--- SOURCE RECORDS ---

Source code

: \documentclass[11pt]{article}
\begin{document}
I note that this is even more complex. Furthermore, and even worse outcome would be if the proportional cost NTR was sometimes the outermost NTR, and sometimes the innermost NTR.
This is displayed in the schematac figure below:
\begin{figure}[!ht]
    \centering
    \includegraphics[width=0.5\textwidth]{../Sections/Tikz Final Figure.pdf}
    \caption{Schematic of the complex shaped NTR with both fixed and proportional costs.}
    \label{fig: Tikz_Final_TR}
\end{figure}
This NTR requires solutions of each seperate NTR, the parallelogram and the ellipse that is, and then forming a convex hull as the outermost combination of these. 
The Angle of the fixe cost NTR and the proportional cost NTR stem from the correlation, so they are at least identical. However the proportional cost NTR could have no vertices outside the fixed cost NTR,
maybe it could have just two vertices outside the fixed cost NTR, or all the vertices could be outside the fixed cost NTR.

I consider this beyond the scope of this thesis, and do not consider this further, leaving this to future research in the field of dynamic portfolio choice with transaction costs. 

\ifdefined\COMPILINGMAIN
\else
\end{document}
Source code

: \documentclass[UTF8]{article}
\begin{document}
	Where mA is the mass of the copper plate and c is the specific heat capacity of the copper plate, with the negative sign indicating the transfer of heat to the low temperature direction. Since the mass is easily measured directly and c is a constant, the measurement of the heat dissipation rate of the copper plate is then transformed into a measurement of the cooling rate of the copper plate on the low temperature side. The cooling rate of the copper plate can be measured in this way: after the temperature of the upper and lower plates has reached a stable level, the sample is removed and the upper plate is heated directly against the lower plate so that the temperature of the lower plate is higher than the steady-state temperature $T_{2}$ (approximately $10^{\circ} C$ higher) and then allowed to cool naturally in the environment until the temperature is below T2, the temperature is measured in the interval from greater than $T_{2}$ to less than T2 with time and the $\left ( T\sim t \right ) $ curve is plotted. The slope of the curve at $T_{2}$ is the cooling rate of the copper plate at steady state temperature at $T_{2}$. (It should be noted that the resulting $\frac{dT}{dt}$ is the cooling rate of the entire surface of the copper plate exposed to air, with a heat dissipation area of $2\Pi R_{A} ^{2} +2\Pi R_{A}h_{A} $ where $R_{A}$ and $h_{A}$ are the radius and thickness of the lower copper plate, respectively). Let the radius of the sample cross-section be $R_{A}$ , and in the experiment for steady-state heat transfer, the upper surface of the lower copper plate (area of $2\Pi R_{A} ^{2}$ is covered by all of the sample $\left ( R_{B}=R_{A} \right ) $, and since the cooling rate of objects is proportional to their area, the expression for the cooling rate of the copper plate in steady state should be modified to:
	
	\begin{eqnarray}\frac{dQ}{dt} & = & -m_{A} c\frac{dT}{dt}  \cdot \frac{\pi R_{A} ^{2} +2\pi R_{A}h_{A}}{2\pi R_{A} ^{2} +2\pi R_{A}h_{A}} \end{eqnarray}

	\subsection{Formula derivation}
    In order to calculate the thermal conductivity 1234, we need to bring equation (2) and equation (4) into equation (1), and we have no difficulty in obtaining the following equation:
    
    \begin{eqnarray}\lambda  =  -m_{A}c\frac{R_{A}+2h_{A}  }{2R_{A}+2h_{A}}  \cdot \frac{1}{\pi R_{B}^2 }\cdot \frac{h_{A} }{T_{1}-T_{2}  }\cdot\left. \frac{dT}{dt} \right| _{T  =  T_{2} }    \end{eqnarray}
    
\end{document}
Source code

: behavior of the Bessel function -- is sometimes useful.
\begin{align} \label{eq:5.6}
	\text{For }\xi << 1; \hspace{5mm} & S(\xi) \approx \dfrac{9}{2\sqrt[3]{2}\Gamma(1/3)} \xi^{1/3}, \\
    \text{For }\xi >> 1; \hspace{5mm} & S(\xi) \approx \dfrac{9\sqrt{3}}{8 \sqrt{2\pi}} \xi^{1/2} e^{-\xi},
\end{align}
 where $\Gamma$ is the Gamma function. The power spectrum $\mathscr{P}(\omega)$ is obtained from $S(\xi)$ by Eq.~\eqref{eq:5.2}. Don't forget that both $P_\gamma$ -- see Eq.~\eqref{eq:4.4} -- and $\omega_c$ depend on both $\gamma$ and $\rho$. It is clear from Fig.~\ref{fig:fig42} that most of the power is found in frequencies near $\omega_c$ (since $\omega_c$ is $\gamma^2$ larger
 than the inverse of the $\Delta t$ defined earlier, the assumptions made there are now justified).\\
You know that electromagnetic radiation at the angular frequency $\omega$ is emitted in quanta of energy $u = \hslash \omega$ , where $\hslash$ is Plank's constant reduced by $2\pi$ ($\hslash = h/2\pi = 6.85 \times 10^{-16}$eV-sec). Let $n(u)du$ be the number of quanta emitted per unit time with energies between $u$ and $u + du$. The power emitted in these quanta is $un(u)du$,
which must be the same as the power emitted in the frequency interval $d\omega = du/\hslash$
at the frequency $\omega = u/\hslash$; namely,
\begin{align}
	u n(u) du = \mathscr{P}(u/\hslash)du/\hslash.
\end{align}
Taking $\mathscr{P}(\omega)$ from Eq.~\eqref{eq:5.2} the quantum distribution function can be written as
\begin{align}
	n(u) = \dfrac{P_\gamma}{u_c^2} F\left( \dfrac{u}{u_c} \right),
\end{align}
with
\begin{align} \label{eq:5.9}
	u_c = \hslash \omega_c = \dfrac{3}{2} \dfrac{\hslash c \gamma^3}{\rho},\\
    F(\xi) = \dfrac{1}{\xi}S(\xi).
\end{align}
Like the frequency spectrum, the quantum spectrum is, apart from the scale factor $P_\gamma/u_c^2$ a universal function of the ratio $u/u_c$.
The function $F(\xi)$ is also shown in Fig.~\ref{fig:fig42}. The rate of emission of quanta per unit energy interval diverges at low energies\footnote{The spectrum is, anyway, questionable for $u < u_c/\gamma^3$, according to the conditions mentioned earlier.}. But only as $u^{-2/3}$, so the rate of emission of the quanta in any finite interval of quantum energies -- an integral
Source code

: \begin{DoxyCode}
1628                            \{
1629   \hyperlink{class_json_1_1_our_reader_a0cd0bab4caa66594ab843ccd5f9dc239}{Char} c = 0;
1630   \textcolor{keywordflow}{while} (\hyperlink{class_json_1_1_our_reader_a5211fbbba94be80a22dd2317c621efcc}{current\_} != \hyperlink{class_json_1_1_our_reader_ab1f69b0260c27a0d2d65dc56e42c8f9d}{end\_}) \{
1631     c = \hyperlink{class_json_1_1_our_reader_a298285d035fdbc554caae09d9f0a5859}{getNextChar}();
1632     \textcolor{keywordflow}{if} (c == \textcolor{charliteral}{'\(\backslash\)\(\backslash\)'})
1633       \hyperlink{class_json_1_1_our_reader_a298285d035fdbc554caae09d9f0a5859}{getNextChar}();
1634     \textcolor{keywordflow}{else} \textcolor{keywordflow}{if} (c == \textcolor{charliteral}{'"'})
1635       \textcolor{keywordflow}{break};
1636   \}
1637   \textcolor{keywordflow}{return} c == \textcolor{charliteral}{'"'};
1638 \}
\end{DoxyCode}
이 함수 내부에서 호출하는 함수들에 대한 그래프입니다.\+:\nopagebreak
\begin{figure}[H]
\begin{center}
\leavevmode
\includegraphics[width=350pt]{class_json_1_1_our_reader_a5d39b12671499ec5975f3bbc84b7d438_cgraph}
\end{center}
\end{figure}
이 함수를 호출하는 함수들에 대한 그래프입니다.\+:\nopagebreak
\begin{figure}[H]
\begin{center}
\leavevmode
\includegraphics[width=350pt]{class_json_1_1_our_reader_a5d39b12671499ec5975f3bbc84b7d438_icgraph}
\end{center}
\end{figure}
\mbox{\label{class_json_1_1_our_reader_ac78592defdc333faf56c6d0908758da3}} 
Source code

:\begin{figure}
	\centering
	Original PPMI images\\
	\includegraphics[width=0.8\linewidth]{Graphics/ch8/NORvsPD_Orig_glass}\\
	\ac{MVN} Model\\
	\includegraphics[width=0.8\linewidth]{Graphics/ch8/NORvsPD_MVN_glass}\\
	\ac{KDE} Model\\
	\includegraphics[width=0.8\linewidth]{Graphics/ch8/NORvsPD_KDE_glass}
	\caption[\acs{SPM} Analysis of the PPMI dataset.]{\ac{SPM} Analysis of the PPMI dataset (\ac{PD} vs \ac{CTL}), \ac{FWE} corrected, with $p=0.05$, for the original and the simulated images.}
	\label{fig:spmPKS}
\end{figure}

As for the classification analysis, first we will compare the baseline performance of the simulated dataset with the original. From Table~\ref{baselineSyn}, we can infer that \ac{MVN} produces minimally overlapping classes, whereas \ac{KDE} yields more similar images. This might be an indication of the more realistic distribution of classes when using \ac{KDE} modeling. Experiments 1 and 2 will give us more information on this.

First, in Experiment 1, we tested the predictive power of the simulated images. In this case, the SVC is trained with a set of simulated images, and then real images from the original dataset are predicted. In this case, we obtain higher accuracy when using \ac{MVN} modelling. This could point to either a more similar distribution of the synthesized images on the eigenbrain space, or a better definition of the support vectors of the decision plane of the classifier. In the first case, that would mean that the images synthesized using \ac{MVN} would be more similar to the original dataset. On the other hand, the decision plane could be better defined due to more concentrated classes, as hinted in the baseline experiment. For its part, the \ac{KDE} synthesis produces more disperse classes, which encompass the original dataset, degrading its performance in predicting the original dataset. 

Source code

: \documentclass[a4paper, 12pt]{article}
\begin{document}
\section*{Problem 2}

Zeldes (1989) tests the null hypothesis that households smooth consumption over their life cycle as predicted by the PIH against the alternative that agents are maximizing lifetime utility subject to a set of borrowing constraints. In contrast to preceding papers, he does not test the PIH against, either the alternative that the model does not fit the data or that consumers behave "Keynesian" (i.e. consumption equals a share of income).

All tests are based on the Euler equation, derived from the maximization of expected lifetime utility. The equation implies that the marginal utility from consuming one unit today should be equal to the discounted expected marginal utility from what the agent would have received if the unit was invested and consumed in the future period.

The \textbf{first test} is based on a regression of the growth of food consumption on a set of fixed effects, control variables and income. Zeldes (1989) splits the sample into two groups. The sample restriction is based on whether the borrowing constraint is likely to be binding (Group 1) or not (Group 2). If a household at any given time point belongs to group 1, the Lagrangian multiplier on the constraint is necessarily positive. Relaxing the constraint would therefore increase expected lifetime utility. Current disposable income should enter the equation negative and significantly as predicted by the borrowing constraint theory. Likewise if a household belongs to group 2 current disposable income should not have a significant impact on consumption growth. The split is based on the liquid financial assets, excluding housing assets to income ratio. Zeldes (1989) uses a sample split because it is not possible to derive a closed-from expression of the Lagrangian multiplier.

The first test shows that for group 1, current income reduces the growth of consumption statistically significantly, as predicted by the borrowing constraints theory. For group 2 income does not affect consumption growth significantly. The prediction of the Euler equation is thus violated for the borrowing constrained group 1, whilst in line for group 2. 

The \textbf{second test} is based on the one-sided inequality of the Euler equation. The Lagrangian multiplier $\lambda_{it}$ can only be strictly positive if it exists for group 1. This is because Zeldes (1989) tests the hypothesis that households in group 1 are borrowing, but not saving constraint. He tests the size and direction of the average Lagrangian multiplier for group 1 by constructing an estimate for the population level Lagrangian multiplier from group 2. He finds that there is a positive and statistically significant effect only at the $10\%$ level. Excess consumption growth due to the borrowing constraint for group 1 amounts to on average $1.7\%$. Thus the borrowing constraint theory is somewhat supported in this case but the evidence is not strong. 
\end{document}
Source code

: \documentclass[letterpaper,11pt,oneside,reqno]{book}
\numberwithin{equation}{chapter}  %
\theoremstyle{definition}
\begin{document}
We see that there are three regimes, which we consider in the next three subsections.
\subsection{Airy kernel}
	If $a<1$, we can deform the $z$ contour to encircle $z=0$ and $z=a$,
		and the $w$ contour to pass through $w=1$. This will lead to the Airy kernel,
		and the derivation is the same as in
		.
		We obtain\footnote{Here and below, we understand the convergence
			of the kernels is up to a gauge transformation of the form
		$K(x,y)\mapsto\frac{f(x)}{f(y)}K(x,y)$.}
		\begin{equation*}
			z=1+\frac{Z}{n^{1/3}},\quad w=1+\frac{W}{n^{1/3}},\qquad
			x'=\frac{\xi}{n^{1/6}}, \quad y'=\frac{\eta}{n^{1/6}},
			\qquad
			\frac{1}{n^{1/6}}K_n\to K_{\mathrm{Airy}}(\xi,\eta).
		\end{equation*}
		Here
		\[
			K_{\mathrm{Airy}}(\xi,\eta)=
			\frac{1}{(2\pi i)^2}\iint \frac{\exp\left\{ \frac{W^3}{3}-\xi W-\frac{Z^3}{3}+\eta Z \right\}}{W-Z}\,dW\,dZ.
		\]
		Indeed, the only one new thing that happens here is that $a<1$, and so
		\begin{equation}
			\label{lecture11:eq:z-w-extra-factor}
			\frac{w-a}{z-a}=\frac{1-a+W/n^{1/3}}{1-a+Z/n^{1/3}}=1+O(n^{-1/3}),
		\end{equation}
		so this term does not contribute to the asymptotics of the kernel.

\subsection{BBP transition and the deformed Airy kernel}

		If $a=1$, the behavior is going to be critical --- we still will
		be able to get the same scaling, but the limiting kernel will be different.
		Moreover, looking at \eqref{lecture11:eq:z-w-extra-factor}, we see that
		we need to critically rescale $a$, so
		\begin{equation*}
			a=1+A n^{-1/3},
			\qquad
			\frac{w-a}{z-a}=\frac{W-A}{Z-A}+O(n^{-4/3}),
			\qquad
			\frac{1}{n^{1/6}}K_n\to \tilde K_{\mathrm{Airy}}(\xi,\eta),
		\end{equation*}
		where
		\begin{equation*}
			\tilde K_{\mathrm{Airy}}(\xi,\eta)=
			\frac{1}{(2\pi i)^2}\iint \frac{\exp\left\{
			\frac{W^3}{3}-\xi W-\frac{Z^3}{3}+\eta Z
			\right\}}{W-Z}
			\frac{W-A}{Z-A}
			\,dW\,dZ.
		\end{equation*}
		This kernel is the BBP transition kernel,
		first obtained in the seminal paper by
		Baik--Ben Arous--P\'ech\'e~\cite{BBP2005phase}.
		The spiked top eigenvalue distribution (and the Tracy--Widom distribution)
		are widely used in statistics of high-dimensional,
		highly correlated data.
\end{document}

---

PROBLEM –
What is needed is every line from the data above that includes the string "vertices", copied out.

EXERCISE SOLUTION –
The Angle of the fixe cost NTR and the proportional cost NTR stem from the correlation, so they are at least identical. However the proportional cost NTR could have no vertices outside the fixed cost NTR,
maybe it could have just two vertices outside the fixed cost NTR, or all the vertices could be outside the fixed cost NTR.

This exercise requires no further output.